(Collection entries)

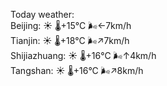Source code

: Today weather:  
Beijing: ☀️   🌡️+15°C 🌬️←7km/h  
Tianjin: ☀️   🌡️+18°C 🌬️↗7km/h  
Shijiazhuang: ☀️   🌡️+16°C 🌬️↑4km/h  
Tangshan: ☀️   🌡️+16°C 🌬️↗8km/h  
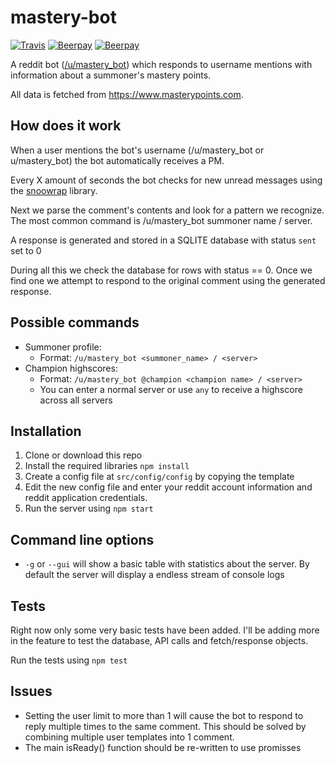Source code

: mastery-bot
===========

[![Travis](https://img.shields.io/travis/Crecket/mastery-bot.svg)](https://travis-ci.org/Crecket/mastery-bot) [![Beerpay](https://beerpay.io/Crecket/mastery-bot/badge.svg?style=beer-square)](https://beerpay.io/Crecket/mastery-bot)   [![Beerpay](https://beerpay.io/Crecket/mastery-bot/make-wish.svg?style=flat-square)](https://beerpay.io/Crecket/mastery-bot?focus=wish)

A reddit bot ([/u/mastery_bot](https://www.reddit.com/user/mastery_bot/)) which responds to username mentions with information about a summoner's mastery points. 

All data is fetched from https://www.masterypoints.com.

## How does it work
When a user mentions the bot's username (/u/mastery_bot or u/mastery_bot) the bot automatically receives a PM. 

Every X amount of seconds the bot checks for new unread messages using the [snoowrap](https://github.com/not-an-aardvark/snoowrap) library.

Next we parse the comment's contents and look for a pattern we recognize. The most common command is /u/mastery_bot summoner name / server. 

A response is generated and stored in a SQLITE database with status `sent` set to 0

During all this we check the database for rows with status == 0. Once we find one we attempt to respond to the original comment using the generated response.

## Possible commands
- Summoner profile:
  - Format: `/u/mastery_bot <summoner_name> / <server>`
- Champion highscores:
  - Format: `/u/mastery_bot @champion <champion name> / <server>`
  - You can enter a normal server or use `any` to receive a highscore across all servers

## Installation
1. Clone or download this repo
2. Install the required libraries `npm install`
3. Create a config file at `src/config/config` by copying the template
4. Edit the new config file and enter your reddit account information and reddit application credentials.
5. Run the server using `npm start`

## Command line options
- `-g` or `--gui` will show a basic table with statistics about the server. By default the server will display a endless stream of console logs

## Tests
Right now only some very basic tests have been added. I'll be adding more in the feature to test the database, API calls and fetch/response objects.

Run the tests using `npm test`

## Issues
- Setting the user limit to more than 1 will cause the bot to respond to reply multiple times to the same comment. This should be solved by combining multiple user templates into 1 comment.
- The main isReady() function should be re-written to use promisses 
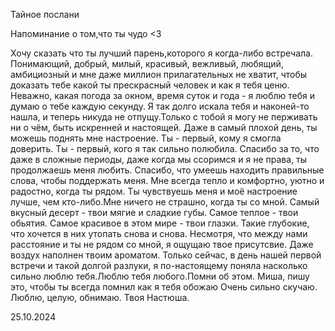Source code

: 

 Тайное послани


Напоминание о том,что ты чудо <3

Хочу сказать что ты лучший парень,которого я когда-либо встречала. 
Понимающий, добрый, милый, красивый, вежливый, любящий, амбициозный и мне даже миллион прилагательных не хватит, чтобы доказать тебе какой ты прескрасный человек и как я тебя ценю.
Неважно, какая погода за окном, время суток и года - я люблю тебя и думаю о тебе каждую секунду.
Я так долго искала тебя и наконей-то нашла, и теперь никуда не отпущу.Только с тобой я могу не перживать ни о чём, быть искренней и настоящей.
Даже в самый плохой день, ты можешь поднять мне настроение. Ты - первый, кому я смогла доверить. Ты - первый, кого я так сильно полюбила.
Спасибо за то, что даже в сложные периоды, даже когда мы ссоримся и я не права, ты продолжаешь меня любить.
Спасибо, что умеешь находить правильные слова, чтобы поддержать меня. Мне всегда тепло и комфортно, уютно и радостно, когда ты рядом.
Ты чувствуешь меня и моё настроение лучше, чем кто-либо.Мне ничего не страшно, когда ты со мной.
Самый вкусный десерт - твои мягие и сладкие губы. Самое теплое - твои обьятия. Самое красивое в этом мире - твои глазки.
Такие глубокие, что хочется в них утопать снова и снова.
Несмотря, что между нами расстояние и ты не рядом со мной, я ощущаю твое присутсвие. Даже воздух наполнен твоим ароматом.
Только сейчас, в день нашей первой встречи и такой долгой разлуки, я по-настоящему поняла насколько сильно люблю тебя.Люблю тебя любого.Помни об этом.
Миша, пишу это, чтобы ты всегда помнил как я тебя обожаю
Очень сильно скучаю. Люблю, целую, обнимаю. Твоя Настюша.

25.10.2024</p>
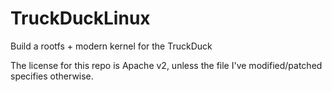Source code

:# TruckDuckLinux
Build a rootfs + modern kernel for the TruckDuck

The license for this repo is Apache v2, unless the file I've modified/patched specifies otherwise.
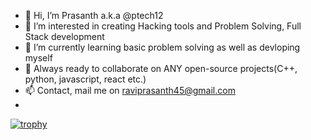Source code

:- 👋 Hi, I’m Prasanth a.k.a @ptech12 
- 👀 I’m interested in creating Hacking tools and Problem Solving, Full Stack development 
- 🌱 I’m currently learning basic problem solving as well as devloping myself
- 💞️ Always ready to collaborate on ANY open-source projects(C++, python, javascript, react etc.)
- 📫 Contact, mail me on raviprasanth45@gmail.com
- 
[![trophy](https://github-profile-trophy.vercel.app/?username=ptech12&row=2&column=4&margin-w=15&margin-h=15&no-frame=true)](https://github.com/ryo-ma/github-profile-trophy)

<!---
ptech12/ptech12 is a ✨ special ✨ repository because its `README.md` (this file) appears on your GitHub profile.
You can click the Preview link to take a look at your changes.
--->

● **Activity**: Transcribe exactly, please, the lines between the start of the records above and the line holding "3. Create a", counting both of those lines and omitting pictures.

● **Result**:
Source code

: Today weather:  
Beijing: ☀️   🌡️+15°C 🌬️←7km/h  
Tianjin: ☀️   🌡️+18°C 🌬️↗7km/h  
Shijiazhuang: ☀️   🌡️+16°C 🌬️↑4km/h  
Tangshan: ☀️   🌡️+16°C 🌬️↗8km/h  
Source code

: mastery-bot
===========

[![Travis](https://img.shields.io/travis/Crecket/mastery-bot.svg)](https://travis-ci.org/Crecket/mastery-bot) [![Beerpay](https://beerpay.io/Crecket/mastery-bot/badge.svg?style=beer-square)](https://beerpay.io/Crecket/mastery-bot)   [![Beerpay](https://beerpay.io/Crecket/mastery-bot/make-wish.svg?style=flat-square)](https://beerpay.io/Crecket/mastery-bot?focus=wish)

A reddit bot ([/u/mastery_bot](https://www.reddit.com/user/mastery_bot/)) which responds to username mentions with information about a summoner's mastery points. 

All data is fetched from https://www.masterypoints.com.

## How does it work
When a user mentions the bot's username (/u/mastery_bot or u/mastery_bot) the bot automatically receives a PM. 

Every X amount of seconds the bot checks for new unread messages using the [snoowrap](https://github.com/not-an-aardvark/snoowrap) library.

Next we parse the comment's contents and look for a pattern we recognize. The most common command is /u/mastery_bot summoner name / server. 

A response is generated and stored in a SQLITE database with status `sent` set to 0

During all this we check the database for rows with status == 0. Once we find one we attempt to respond to the original comment using the generated response.

## Possible commands
- Summoner profile:
  - Format: `/u/mastery_bot <summoner_name> / <server>`
- Champion highscores:
  - Format: `/u/mastery_bot @champion <champion name> / <server>`
  - You can enter a normal server or use `any` to receive a highscore across all servers

## Installation
1. Clone or download this repo
2. Install the required libraries `npm install`
3. Create a config file at `src/config/config` by copying the template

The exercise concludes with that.